» INSTRUCTIONS TO FOLLOW:
Whenever the string "Парсинг" turns up in a line of the data below, copy that line.
┄┄┄┄┄┄
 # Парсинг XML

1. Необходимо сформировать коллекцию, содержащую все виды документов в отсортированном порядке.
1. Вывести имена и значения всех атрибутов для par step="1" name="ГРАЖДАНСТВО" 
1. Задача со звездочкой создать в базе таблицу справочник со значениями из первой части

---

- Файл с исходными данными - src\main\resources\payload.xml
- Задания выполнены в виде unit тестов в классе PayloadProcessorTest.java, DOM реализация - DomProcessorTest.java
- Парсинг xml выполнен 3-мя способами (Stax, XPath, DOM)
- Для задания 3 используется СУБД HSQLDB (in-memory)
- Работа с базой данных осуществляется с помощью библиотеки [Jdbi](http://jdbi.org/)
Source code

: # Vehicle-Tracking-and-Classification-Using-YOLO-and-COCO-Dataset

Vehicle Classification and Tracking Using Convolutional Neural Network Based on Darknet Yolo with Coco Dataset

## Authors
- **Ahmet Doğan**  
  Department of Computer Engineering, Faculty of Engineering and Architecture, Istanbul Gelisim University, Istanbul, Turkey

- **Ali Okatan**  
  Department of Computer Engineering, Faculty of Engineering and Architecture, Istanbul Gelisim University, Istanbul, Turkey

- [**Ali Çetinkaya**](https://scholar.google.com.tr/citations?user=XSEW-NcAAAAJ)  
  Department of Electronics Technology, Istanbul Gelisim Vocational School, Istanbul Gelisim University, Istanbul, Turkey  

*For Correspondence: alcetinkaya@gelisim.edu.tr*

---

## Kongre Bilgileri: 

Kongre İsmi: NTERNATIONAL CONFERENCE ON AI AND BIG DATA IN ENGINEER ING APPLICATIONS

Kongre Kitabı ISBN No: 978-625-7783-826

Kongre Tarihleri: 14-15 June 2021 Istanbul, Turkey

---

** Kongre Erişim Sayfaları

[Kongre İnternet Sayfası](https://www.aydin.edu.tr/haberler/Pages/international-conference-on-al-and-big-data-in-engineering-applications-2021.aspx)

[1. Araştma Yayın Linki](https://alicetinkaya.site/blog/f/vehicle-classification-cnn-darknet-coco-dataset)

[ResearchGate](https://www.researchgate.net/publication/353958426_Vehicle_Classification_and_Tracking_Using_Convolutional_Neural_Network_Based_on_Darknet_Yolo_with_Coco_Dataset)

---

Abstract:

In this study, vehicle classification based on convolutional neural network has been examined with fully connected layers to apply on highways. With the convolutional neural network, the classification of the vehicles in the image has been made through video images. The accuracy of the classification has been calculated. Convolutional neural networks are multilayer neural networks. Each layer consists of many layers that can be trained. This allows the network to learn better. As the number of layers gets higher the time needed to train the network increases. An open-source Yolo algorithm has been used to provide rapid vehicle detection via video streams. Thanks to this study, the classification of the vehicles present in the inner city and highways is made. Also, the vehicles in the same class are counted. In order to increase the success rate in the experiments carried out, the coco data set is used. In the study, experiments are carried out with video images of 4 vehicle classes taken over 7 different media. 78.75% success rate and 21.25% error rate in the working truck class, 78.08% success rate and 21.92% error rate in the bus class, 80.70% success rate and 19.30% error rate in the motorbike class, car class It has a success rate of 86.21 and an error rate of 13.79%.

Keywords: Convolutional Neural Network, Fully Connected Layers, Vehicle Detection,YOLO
┄┄┄┄┄┄
» OUTPUT FOR THIS TASK:
 # Парсинг XML
- Парсинг xml выполнен 3-мя способами (Stax, XPath, DOM)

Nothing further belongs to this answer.